Task requirements: Beginning with the line that contains "at the actual" in the material below, print each line exactly until the line that contains "In those weights the restriction to the" has been printed, then stop.

────────────────────────────────────────

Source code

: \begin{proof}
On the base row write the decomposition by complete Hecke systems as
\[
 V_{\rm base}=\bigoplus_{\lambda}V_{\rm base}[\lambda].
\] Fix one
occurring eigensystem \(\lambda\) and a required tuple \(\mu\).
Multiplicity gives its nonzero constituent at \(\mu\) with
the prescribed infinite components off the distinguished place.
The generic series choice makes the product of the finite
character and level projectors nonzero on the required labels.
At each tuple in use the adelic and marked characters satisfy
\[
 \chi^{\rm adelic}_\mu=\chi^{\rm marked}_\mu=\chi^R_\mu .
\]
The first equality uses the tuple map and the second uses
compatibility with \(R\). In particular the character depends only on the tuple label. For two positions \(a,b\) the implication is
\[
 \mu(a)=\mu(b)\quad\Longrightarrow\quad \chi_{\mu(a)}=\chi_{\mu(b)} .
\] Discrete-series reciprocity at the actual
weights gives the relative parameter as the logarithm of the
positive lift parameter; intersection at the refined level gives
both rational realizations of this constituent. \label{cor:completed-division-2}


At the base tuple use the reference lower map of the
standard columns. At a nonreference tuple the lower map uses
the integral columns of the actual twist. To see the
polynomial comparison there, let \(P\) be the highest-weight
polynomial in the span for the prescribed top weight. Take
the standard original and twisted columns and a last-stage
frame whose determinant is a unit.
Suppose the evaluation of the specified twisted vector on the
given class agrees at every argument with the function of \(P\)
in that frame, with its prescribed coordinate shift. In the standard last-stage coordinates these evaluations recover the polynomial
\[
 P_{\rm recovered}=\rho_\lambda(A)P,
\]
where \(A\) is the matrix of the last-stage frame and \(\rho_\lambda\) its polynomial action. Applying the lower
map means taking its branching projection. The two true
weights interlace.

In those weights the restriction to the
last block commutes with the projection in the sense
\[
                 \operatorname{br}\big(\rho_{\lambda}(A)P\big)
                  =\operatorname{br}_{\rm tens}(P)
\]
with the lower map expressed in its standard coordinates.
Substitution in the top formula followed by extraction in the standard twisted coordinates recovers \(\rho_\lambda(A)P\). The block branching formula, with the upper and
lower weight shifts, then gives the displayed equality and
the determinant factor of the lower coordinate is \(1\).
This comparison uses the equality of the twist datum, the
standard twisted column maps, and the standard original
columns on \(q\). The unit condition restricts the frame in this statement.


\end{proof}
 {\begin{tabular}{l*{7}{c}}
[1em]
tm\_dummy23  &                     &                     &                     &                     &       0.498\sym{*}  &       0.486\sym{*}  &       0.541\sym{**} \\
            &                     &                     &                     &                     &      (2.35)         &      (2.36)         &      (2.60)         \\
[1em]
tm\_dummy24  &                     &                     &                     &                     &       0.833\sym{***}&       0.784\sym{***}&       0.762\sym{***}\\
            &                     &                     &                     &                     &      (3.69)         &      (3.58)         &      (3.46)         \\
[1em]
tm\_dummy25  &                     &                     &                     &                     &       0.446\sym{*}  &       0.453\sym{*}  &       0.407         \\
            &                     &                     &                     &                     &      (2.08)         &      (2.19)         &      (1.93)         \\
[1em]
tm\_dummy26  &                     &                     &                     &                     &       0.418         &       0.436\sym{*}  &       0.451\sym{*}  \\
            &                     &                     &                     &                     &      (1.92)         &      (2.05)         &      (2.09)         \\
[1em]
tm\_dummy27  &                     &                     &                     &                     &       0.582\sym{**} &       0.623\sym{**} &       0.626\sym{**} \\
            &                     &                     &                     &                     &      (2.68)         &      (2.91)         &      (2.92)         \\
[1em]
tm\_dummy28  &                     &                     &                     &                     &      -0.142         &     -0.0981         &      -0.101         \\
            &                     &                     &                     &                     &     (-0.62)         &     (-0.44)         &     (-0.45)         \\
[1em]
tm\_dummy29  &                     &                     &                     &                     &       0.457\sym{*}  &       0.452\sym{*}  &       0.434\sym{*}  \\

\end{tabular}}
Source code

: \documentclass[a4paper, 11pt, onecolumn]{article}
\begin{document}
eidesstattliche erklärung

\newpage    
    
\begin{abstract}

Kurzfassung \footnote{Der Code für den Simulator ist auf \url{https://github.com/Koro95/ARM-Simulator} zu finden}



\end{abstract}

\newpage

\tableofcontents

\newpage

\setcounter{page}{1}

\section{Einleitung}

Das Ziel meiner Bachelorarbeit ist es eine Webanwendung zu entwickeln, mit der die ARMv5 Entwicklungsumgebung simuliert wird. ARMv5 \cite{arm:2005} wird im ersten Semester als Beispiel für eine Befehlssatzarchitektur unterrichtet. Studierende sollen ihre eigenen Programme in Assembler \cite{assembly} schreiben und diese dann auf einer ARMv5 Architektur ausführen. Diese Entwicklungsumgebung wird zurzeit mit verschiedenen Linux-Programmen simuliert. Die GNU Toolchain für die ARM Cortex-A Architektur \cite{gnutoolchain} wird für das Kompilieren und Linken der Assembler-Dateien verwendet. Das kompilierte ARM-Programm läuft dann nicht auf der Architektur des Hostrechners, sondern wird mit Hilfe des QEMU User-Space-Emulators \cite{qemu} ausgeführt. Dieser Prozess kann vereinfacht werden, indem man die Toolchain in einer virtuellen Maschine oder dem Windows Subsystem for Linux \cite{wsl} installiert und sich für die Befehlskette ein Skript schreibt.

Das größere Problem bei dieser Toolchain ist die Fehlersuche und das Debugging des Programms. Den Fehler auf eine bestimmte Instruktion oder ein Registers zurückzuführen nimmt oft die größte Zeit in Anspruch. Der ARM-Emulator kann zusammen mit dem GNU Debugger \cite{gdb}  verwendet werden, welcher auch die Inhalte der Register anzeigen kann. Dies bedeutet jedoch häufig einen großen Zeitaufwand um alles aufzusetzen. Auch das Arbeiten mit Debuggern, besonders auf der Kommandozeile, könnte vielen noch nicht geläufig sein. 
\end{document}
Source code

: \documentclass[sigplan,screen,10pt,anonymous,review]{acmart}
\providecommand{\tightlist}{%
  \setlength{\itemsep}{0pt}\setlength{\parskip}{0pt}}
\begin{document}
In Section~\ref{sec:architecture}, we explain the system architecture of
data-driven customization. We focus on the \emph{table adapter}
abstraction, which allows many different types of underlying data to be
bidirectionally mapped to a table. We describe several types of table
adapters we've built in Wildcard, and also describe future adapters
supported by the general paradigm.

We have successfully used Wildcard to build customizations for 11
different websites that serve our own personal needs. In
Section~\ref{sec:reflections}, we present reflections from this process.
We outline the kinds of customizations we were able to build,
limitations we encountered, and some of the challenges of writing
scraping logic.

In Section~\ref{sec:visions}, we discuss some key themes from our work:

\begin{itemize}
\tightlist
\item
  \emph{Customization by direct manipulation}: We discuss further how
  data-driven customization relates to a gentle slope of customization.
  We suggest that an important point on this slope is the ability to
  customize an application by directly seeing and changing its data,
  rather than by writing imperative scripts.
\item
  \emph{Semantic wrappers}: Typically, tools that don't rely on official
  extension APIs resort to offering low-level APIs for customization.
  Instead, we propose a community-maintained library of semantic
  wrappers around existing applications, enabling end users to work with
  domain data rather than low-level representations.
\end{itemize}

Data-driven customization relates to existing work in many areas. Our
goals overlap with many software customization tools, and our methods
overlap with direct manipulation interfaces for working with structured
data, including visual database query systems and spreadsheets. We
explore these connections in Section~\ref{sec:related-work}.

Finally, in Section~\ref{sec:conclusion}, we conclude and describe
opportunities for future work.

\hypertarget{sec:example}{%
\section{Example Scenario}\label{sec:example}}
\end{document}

────────────────────────────────────────

Written answer:
\] Discrete-series reciprocity at the actual
weights gives the relative parameter as the logarithm of the
positive lift parameter; intersection at the refined level gives
both rational realizations of this constituent. \label{cor:completed-division-2}


At the base tuple use the reference lower map of the
standard columns. At a nonreference tuple the lower map uses
the integral columns of the actual twist. To see the
polynomial comparison there, let \(P\) be the highest-weight
polynomial in the span for the prescribed top weight. Take
the standard original and twisted columns and a last-stage
frame whose determinant is a unit.
Suppose the evaluation of the specified twisted vector on the
given class agrees at every argument with the function of \(P\)
in that frame, with its prescribed coordinate shift. In the standard last-stage coordinates these evaluations recover the polynomial
\[
 P_{\rm recovered}=\rho_\lambda(A)P,
\]
where \(A\) is the matrix of the last-stage frame and \(\rho_\lambda\) its polynomial action. Applying the lower
map means taking its branching projection. The two true
weights interlace.

In those weights the restriction to the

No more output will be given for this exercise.